Source texts of formatted documents:
::::::::

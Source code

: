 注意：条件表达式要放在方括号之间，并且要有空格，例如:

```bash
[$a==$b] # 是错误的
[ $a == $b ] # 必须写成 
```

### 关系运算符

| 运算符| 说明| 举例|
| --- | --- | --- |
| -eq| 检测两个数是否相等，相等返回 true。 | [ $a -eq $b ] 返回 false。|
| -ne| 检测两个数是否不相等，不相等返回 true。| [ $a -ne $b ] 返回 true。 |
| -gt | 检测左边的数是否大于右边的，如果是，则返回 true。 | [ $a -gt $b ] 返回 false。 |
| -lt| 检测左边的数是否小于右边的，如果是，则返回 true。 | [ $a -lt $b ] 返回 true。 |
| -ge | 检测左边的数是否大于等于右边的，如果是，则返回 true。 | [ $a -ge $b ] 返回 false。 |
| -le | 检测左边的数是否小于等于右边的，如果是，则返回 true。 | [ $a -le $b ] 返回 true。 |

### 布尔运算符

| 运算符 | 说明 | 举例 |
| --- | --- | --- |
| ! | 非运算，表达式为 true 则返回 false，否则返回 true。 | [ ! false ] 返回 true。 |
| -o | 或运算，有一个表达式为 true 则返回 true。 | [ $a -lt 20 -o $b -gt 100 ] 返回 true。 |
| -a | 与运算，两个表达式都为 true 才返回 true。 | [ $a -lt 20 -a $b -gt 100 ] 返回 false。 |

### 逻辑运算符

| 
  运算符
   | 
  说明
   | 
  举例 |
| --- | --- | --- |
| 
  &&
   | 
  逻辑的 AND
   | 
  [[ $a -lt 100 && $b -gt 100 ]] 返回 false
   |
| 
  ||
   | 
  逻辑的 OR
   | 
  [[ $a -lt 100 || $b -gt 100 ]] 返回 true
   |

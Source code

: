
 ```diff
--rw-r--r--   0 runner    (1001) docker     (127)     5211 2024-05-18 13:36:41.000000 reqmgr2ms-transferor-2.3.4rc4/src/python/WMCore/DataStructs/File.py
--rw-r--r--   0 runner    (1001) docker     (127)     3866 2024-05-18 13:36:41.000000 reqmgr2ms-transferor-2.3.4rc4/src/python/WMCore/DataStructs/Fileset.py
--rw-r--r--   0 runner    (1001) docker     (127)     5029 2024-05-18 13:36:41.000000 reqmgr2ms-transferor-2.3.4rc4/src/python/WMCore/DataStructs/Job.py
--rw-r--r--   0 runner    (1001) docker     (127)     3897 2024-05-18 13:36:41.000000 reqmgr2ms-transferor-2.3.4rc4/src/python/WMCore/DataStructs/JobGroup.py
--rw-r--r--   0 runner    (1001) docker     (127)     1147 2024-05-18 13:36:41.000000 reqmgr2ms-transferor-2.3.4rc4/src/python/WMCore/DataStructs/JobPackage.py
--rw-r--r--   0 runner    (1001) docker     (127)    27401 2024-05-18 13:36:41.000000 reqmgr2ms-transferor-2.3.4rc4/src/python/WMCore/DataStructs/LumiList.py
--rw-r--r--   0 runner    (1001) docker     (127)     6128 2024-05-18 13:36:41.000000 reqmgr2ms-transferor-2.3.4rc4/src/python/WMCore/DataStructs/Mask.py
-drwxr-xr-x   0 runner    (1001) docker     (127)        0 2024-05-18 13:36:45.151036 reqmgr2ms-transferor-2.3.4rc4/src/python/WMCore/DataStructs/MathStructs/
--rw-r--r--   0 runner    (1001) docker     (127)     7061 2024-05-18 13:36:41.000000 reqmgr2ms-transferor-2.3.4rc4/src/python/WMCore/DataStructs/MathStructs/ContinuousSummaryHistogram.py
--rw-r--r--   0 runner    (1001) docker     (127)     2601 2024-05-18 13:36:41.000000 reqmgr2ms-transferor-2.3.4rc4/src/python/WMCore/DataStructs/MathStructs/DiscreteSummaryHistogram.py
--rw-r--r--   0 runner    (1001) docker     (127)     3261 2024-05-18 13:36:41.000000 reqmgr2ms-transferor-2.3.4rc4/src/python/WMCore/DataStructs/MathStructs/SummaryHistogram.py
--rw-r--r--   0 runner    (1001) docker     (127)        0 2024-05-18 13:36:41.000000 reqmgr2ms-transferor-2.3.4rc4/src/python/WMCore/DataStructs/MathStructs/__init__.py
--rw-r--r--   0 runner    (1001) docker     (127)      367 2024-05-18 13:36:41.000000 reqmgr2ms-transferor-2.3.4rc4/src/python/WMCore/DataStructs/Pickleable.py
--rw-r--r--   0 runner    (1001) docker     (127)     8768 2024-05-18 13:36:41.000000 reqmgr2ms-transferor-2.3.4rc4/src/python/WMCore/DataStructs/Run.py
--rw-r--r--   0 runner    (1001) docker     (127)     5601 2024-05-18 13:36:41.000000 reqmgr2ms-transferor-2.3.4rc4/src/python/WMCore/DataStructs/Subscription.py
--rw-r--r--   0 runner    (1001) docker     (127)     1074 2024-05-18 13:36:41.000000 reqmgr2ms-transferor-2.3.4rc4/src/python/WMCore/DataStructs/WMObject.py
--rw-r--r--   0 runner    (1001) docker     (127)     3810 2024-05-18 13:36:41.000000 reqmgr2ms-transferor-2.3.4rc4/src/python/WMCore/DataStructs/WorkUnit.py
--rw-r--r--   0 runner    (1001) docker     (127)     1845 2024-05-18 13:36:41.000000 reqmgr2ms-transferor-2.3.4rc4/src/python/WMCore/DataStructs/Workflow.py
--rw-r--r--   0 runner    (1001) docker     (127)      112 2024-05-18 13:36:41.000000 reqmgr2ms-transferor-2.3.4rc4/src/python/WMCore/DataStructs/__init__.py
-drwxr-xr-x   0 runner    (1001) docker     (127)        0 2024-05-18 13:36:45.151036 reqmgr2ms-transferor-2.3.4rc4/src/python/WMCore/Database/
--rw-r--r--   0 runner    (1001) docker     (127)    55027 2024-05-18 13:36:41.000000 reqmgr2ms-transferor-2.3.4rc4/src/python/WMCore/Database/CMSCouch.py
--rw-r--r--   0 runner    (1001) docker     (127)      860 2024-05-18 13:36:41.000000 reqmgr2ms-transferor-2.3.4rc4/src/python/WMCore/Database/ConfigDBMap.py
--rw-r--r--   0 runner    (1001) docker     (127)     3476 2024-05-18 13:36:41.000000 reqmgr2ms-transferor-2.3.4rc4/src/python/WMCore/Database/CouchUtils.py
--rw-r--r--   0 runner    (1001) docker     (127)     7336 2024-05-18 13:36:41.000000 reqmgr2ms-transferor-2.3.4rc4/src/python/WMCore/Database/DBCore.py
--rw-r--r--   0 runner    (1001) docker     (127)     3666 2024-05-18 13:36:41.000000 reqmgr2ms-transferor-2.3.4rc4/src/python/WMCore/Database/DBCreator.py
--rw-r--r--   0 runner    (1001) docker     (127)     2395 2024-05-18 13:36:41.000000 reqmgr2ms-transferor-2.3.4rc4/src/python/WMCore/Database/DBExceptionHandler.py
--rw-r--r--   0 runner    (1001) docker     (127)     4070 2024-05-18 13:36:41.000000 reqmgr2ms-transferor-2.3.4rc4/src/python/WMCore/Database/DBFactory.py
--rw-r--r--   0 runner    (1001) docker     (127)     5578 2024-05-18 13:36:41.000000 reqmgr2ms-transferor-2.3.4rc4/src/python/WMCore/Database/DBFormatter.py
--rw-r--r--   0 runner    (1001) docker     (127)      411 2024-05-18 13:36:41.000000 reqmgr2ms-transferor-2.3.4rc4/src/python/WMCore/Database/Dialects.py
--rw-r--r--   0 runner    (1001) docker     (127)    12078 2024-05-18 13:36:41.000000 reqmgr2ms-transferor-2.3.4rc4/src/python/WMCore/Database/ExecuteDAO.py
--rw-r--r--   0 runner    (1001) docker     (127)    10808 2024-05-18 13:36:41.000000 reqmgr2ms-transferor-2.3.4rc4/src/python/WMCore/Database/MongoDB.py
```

::::::::

:: Work request ::
Reply with only the number of lines in the entries that hold the word "drwxr".

:: Task result ::
2